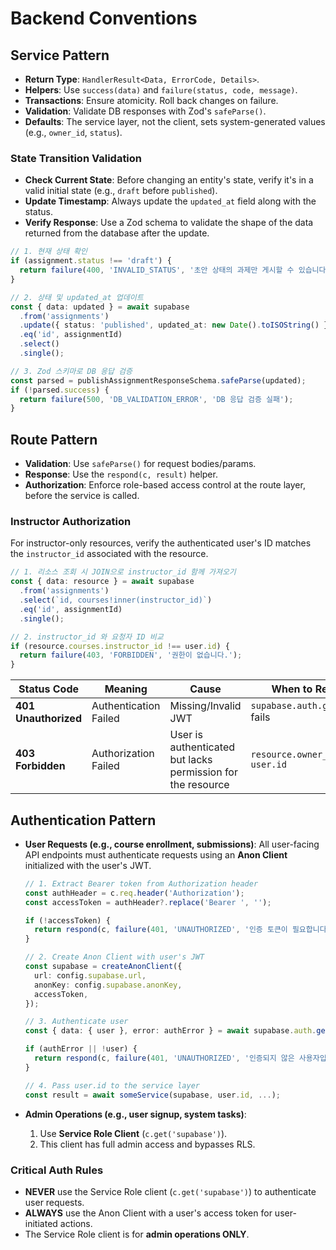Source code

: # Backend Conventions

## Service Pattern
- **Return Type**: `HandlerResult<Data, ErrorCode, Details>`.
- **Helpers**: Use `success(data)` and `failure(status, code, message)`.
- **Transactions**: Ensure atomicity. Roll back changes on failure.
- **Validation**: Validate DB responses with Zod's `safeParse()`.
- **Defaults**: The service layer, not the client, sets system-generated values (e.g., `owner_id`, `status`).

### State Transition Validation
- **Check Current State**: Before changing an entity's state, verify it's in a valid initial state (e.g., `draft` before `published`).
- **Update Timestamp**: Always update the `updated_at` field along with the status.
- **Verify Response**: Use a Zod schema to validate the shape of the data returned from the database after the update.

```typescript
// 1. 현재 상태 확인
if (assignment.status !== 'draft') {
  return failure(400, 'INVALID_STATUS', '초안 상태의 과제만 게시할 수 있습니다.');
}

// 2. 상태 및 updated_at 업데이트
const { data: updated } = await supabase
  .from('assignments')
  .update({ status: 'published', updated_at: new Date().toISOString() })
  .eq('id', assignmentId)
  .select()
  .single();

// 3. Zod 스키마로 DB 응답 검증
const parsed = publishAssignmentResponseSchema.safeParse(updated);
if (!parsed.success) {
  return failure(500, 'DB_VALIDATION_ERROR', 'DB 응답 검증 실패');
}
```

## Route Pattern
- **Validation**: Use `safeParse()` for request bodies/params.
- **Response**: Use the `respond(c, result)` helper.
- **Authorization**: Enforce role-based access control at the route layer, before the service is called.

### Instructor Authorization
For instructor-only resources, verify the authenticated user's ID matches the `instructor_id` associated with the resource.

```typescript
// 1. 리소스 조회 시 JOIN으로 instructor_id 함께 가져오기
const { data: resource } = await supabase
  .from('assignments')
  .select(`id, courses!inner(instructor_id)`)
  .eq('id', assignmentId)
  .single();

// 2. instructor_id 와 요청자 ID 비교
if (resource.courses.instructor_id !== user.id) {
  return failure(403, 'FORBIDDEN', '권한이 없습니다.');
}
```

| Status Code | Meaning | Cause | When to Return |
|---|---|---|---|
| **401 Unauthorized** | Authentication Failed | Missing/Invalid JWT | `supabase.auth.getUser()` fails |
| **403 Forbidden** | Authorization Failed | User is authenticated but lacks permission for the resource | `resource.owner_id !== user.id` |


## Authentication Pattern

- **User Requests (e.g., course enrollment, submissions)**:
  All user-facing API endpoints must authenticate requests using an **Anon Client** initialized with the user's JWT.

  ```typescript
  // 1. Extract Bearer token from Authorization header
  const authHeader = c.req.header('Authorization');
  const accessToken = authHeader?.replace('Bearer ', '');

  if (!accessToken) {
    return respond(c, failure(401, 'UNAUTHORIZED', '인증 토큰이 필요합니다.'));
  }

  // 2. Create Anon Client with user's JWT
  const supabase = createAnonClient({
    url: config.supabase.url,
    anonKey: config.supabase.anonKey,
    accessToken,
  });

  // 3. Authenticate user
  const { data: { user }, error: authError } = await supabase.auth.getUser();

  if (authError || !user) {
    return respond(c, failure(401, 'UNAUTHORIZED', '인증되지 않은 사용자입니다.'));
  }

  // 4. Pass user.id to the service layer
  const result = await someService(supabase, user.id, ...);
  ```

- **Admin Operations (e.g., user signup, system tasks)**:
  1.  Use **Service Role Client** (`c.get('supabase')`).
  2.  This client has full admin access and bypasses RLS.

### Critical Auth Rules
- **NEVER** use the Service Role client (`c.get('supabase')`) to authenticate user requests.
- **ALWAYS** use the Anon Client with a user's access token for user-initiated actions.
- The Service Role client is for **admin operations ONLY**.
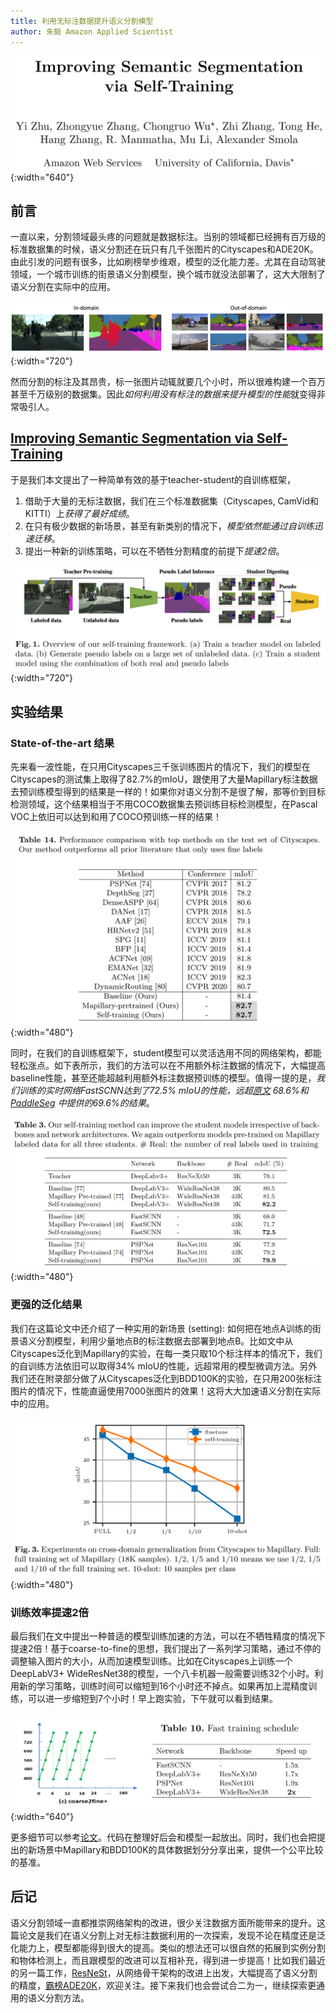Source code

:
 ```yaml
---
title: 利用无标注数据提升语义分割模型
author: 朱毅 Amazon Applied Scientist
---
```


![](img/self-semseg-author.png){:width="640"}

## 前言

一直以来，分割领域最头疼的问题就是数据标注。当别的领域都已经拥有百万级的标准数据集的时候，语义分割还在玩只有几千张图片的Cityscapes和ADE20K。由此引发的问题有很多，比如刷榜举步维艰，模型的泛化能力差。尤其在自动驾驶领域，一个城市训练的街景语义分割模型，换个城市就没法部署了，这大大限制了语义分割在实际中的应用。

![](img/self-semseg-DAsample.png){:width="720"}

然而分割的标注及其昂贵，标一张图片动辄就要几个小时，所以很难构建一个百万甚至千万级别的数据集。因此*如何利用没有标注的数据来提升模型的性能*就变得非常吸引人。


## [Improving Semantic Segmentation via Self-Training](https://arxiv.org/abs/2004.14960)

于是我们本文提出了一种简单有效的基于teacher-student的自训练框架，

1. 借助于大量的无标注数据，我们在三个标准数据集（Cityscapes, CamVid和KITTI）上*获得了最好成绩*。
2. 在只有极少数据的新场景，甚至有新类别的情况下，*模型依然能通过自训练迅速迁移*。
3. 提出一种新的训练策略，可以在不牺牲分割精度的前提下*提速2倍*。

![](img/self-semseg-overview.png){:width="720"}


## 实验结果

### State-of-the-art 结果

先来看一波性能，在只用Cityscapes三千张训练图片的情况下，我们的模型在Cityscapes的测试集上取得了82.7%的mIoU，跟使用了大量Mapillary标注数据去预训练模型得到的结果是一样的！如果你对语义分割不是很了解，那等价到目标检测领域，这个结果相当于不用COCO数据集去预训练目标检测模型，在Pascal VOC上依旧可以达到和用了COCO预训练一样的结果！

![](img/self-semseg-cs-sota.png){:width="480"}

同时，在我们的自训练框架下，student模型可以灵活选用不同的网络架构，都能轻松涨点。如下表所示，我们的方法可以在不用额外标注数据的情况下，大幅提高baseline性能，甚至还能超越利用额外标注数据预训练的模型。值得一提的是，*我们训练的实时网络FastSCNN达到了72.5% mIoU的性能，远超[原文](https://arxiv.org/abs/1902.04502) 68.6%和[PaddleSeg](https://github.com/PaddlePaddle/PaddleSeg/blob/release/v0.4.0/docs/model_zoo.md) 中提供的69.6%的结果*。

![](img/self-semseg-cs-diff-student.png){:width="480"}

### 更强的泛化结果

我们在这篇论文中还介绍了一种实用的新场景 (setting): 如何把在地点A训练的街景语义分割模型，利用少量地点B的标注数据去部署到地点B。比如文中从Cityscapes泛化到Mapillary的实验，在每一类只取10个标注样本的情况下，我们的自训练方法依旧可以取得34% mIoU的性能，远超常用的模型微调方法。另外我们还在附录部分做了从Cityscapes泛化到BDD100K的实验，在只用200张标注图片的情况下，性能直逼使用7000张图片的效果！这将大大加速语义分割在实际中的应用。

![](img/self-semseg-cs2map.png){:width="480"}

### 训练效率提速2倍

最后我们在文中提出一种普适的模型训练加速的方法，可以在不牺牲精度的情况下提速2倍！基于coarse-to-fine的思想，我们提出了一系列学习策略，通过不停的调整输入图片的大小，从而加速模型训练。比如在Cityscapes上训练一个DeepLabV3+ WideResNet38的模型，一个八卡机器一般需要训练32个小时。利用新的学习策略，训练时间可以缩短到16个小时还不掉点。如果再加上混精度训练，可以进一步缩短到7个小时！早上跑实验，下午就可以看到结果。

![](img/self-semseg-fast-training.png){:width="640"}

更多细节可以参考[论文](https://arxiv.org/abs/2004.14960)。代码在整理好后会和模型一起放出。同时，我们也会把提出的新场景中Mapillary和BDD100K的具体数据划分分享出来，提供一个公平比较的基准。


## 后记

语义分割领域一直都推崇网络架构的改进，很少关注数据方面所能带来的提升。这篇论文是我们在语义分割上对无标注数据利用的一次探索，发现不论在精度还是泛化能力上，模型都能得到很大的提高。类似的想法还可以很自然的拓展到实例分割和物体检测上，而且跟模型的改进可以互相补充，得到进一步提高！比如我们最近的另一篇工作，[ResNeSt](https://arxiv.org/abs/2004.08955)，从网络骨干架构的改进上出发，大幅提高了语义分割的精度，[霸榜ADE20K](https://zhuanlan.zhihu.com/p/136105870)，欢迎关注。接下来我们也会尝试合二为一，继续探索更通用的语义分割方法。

· · ·

= Task goal =
Using the data above, show each line where "failure" occurs.

= Written response =
- **Helpers**: Use `success(data)` and `failure(status, code, message)`.
- **Transactions**: Ensure atomicity. Roll back changes on failure.
  return failure(400, 'INVALID_STATUS', '초안 상태의 과제만 게시할 수 있습니다.');
  return failure(500, 'DB_VALIDATION_ERROR', 'DB 응답 검증 실패');
  return failure(403, 'FORBIDDEN', '권한이 없습니다.');
    return respond(c, failure(401, 'UNAUTHORIZED', '인증 토큰이 필요합니다.'));
    return respond(c, failure(401, 'UNAUTHORIZED', '인증되지 않은 사용자입니다.'));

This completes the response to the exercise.